> _Task objective_
All of the listing should be returned as written, apart from any picture in it.
***
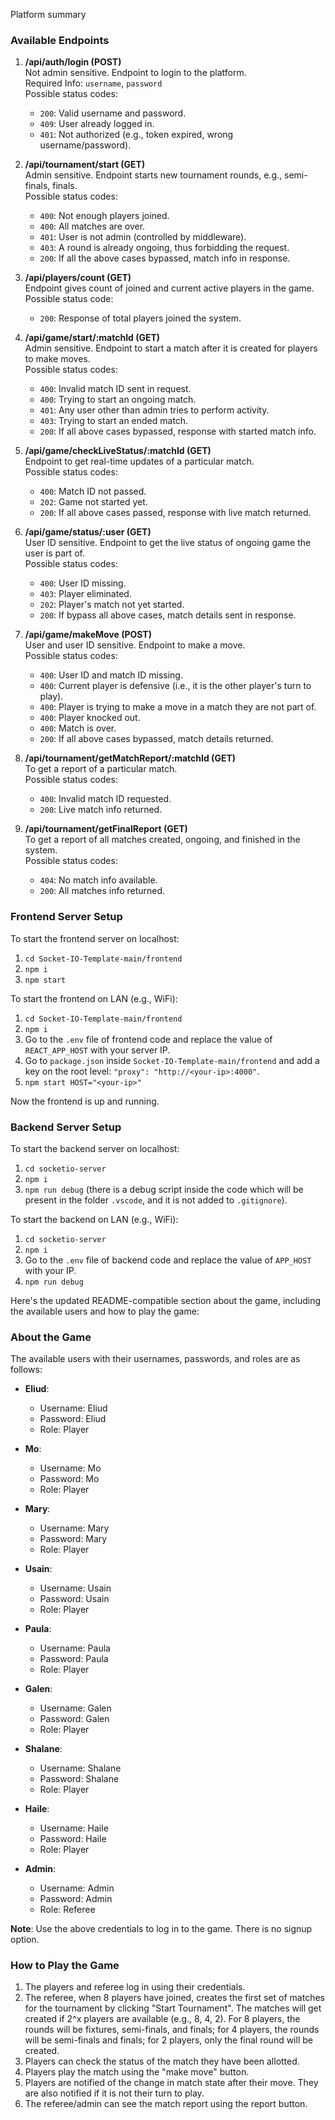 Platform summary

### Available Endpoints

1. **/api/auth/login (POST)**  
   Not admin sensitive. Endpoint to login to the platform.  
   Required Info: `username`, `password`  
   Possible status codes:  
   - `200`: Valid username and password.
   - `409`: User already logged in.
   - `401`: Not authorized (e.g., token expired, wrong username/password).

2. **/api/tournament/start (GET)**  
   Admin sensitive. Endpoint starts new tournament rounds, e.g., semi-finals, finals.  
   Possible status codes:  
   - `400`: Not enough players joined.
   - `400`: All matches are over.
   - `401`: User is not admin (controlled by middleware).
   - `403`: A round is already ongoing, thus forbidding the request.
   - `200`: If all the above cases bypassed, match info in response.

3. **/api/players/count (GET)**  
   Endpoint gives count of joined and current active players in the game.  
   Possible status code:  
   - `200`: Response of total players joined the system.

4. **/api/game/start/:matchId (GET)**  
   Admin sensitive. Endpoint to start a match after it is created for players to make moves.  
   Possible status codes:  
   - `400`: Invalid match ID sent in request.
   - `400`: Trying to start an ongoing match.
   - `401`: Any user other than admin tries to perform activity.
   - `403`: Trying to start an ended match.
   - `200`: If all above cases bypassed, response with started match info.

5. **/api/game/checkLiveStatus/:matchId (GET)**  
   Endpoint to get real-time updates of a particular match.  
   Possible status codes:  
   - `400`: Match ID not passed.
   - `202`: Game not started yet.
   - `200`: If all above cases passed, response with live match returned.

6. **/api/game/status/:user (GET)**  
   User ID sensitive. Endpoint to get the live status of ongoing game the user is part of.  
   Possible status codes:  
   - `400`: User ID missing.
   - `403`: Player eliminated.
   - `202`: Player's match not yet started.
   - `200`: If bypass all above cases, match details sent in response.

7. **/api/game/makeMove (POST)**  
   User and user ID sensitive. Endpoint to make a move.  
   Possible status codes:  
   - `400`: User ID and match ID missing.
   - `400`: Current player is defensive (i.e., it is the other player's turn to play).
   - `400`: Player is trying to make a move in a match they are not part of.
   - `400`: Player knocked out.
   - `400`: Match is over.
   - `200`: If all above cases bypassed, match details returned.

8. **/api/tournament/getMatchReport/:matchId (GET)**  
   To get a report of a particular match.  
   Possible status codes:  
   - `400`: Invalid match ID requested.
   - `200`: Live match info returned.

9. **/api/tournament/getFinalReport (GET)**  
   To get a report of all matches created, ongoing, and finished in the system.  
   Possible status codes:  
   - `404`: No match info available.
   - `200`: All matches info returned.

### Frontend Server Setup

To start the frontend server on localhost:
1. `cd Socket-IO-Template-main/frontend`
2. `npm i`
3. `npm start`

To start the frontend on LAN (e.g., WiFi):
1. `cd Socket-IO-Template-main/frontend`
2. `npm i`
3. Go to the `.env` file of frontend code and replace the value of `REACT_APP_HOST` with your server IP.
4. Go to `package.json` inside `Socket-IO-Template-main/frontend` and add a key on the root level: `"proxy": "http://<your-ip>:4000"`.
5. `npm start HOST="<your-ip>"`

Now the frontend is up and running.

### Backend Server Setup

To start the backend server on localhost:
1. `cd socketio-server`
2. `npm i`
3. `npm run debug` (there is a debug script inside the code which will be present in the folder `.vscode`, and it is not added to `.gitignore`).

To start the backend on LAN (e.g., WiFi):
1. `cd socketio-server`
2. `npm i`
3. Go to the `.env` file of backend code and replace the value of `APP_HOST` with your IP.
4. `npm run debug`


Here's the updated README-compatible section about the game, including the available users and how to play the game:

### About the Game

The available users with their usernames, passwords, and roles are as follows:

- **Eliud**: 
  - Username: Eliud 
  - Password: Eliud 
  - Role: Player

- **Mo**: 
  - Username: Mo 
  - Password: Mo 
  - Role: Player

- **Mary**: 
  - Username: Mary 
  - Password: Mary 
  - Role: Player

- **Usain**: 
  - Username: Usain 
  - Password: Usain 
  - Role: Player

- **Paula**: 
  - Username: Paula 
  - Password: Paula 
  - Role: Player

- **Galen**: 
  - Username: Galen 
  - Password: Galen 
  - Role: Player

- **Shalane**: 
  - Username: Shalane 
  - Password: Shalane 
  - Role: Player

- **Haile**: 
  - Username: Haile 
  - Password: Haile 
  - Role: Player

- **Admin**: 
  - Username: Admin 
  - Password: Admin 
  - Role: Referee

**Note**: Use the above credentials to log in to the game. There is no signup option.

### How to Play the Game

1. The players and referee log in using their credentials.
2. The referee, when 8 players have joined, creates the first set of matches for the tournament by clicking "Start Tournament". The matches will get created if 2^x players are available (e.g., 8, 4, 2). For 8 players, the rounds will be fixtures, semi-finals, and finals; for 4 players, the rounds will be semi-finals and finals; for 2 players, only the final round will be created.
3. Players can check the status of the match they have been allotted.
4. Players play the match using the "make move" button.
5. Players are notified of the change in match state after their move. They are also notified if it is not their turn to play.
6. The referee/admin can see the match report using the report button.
***
> _Response to the exercise_
 Platform summary

### Available Endpoints

1. **/api/auth/login (POST)**  
   Not admin sensitive. Endpoint to login to the platform.  
   Required Info: `username`, `password`  
   Possible status codes:  
   - `200`: Valid username and password.
   - `409`: User already logged in.
   - `401`: Not authorized (e.g., token expired, wrong username/password).

2. **/api/tournament/start (GET)**  
   Admin sensitive. Endpoint starts new tournament rounds, e.g., semi-finals, finals.  
   Possible status codes:  
   - `400`: Not enough players joined.
   - `400`: All matches are over.
   - `401`: User is not admin (controlled by middleware).
   - `403`: A round is already ongoing, thus forbidding the request.
   - `200`: If all the above cases bypassed, match info in response.

3. **/api/players/count (GET)**  
   Endpoint gives count of joined and current active players in the game.  
   Possible status code:  
   - `200`: Response of total players joined the system.

4. **/api/game/start/:matchId (GET)**  
   Admin sensitive. Endpoint to start a match after it is created for players to make moves.  
   Possible status codes:  
   - `400`: Invalid match ID sent in request.
   - `400`: Trying to start an ongoing match.
   - `401`: Any user other than admin tries to perform activity.
   - `403`: Trying to start an ended match.
   - `200`: If all above cases bypassed, response with started match info.

5. **/api/game/checkLiveStatus/:matchId (GET)**  
   Endpoint to get real-time updates of a particular match.  
   Possible status codes:  
   - `400`: Match ID not passed.
   - `202`: Game not started yet.
   - `200`: If all above cases passed, response with live match returned.

6. **/api/game/status/:user (GET)**  
   User ID sensitive. Endpoint to get the live status of ongoing game the user is part of.  
   Possible status codes:  
   - `400`: User ID missing.
   - `403`: Player eliminated.
   - `202`: Player's match not yet started.
   - `200`: If bypass all above cases, match details sent in response.

7. **/api/game/makeMove (POST)**  
   User and user ID sensitive. Endpoint to make a move.  
   Possible status codes:  
   - `400`: User ID and match ID missing.
   - `400`: Current player is defensive (i.e., it is the other player's turn to play).
   - `400`: Player is trying to make a move in a match they are not part of.
   - `400`: Player knocked out.
   - `400`: Match is over.
   - `200`: If all above cases bypassed, match details returned.

8. **/api/tournament/getMatchReport/:matchId (GET)**  
   To get a report of a particular match.  
   Possible status codes:  
   - `400`: Invalid match ID requested.
   - `200`: Live match info returned.

9. **/api/tournament/getFinalReport (GET)**  
   To get a report of all matches created, ongoing, and finished in the system.  
   Possible status codes:  
   - `404`: No match info available.
   - `200`: All matches info returned.

### Frontend Server Setup

To start the frontend server on localhost:
1. `cd Socket-IO-Template-main/frontend`
2. `npm i`
3. `npm start`

To start the frontend on LAN (e.g., WiFi):
1. `cd Socket-IO-Template-main/frontend`
2. `npm i`
3. Go to the `.env` file of frontend code and replace the value of `REACT_APP_HOST` with your server IP.
4. Go to `package.json` inside `Socket-IO-Template-main/frontend` and add a key on the root level: `"proxy": "http://<your-ip>:4000"`.
5. `npm start HOST="<your-ip>"`

Now the frontend is up and running.

### Backend Server Setup

To start the backend server on localhost:
1. `cd socketio-server`
2. `npm i`
3. `npm run debug` (there is a debug script inside the code which will be present in the folder `.vscode`, and it is not added to `.gitignore`).

To start the backend on LAN (e.g., WiFi):
1. `cd socketio-server`
2. `npm i`
3. Go to the `.env` file of backend code and replace the value of `APP_HOST` with your IP.
4. `npm run debug`


Here's the updated README-compatible section about the game, including the available users and how to play the game:

### About the Game

The available users with their usernames, passwords, and roles are as follows:

- **Eliud**: 
  - Username: Eliud 
  - Password: Eliud 
  - Role: Player

- **Mo**: 
  - Username: Mo 
  - Password: Mo 
  - Role: Player

- **Mary**: 
  - Username: Mary 
  - Password: Mary 
  - Role: Player

- **Usain**: 
  - Username: Usain 
  - Password: Usain 
  - Role: Player

- **Paula**: 
  - Username: Paula 
  - Password: Paula 
  - Role: Player

- **Galen**: 
  - Username: Galen 
  - Password: Galen 
  - Role: Player

- **Shalane**: 
  - Username: Shalane 
  - Password: Shalane 
  - Role: Player

- **Haile**: 
  - Username: Haile 
  - Password: Haile 
  - Role: Player

- **Admin**: 
  - Username: Admin 
  - Password: Admin 
  - Role: Referee

**Note**: Use the above credentials to log in to the game. There is no signup option.

### How to Play the Game

1. The players and referee log in using their credentials.
2. The referee, when 8 players have joined, creates the first set of matches for the tournament by clicking "Start Tournament". The matches will get created if 2^x players are available (e.g., 8, 4, 2). For 8 players, the rounds will be fixtures, semi-finals, and finals; for 4 players, the rounds will be semi-finals and finals; for 2 players, only the final round will be created.
3. Players can check the status of the match they have been allotted.
4. Players play the match using the "make move" button.
5. Players are notified of the change in match state after their move. They are also notified if it is not their turn to play.
6. The referee/admin can see the match report using the report button.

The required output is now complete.